Он ничего больше не сказал, но Люси знала, о ком он думает. О своей жене и маленькой дочке, загубленных так давно. О Кларе, о Жюльетте, дочках Люси. Убитых. Обо всех дорогих ему существах, унесенных чьим-то зверством. Люси знала, что ни к чему спорить, бороться с этой силой, побуждавшей Шарко идти до самого конца. Она была такой же, как он.

И она погладила его по затылку, успев сказать, прежде чем появилась Мари:

– Делай что нужно. Я знаю, что ты скоро к нам вернешься.

73

На этот раз каждый шаг, приближавший Франка к залу вскрытий, был пыткой. Он механически шагал вслед за Бертраном Казю, в то время как каждая клеточка его мозга повелевала развернуться и уйти, чтобы ноги его никогда больше не было в этом окаянном месте.

Он помедлил несколько секунд перед дверью тамбура. Надо ли пересечь рубеж еще раз? Вынести худшее в надежде, что однажды свершится правосудие? Бертран придержал створку, глядя на него.

– Я могу сделать это один.

Шарко покачал головой и вошел.

Шене уже начал без них, хотя по процедуре офицерам криминальной полиции полагалось присутствовать от начала до конца. Он, видимо, хотел избавить их от первых, самых страшных этапов вскрытия. Трое мужчин молча переглянулись, потом Франк подошел ближе, сжав губы, свесив руки вдоль тела. Ему было страшно холодно.

Лицо Шене оставалось бесстрастным. Он продолжал работу методично, сохраняя необходимую дистанцию, чтобы не задействовать эмоции. В теле на холодном столе уже не осталось ничего человеческого, но Шарко еще слышал смех Камиль. И крики Николя. Новые звуки и образы, которые будут преследовать его ночами.

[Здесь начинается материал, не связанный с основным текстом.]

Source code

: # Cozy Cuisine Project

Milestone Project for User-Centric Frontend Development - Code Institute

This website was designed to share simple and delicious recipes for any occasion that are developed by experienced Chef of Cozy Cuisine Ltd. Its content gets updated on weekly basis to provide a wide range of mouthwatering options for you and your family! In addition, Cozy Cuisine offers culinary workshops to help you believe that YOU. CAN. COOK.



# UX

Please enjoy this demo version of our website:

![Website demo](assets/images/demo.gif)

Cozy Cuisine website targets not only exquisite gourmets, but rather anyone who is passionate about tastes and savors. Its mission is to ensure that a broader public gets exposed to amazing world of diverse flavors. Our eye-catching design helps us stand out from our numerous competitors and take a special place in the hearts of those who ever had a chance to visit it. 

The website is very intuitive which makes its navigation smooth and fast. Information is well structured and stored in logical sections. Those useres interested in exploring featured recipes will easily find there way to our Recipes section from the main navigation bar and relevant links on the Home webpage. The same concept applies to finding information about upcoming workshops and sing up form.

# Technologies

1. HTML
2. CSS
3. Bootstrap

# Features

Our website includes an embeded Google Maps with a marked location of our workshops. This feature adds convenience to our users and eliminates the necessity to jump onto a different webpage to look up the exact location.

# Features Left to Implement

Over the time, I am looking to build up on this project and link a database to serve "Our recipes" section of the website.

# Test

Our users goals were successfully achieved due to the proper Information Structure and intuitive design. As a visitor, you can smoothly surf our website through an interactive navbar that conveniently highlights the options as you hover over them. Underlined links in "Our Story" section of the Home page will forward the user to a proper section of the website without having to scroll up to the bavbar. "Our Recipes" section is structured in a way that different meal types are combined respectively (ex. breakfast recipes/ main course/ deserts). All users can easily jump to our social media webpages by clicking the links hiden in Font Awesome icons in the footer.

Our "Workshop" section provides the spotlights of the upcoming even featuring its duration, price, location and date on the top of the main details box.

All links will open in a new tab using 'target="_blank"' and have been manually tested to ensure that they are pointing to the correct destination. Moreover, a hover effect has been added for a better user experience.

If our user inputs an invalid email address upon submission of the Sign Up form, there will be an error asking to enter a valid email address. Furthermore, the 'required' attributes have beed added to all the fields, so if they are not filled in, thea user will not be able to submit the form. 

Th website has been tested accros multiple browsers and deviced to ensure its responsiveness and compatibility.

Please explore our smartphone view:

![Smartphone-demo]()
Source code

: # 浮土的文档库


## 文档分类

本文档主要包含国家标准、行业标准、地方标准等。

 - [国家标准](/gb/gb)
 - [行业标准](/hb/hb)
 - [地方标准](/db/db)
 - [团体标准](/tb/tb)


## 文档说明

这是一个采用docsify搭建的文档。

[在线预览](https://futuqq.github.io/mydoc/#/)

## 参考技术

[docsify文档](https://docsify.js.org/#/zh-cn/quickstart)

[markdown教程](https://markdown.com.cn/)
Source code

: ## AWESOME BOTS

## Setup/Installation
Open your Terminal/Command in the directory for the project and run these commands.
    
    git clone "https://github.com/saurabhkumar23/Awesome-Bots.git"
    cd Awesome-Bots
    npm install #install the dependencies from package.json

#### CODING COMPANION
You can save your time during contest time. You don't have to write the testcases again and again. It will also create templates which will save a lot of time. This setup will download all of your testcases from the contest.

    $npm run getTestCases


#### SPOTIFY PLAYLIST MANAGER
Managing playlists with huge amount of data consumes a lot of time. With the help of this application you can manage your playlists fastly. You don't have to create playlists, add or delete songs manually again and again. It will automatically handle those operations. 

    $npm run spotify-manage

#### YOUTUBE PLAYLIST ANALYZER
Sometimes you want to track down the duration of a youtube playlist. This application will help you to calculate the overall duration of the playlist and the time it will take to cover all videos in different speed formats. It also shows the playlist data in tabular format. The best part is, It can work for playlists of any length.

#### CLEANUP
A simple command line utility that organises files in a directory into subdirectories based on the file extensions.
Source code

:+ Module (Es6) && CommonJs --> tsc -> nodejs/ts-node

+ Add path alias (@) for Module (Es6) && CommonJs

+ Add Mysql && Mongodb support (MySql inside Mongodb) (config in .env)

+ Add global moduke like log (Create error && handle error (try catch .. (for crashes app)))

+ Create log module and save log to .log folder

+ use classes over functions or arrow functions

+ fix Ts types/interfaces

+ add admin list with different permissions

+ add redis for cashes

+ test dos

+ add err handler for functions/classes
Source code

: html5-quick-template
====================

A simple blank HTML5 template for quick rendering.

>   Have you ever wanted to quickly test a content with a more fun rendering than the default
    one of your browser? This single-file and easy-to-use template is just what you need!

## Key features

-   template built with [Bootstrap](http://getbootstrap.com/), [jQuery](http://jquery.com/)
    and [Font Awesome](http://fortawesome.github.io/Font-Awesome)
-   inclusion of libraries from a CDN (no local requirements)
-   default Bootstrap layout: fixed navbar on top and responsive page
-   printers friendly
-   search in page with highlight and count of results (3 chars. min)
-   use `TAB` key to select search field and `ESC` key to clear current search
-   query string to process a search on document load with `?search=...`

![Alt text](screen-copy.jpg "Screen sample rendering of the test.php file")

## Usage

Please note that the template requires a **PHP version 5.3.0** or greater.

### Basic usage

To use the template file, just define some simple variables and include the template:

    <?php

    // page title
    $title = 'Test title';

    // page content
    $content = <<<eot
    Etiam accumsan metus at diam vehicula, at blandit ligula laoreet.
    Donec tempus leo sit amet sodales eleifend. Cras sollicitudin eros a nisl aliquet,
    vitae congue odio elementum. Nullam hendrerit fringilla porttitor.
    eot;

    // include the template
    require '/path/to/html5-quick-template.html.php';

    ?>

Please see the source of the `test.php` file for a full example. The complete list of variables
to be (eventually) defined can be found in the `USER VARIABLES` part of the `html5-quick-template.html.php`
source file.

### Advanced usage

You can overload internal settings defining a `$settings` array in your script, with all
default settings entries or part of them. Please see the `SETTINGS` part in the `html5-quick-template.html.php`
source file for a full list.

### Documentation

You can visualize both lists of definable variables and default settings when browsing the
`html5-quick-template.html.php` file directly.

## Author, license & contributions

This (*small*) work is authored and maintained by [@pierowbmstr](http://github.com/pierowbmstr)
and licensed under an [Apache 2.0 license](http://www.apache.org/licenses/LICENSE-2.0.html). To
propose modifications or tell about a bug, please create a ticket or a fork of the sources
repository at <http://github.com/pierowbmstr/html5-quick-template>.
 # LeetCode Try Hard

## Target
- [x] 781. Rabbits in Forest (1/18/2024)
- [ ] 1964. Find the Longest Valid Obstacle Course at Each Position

Он вздрогнул и скрестил руки, а Шене тем временем начал объяснять:

– Когда я пришел в подземелье около часа ночи, трупное окоченение уже наступило на уровне затылка и жевательных мышц и начало распространяться на все тело. Зафиксированный таким образом процесс вкупе с измерением температуры тела позволяет с достаточной точностью установить время смерти. Субъект скончался вчера вечером около девятнадцати или двадцати часов.

Шарко заставил себя думать, это было необходимо. Он вспомнил небольшое опоздание Человека в черном на связь с хакером. Убрал ли он Камиль прямо перед этим? Участвовал ли в этой гнусной мизансцене?

– Он знал, – сказал Казю. – Этот подонок Человек в черном знал, что она мертва, когда общался с нами.

– Она… умерла там? – спросил Франк.

– Да. Синюшность кожных покровов на спине совпадает с местами соприкосновения с рельсом, к которому она была привязана. Все произошло в подземелье.

Франк вспомнил кусок рельса в два метра высотой, прислоненный, как лестница, к стене в глубине зала. Запястья и лодыжки Камиль были примотаны к нему серым скотчем, им же был заклеен ее рот.

Шене показывал на разные части тела:

– Следы когтей наличествуют повсюду, но роковых повреждений на этот раз нет. Я полагаю, что он не хотел убивать ее сразу и длил пытку.

Он показал куски ткани, лежавшие на краю раковины:

– Я нашел эти две тряпки у нее во рту, помимо скотча. Вряд ли кто-нибудь мог услышать ее крики в этих карьерах, но они тем не менее были осторожны. Она откусила себе язык…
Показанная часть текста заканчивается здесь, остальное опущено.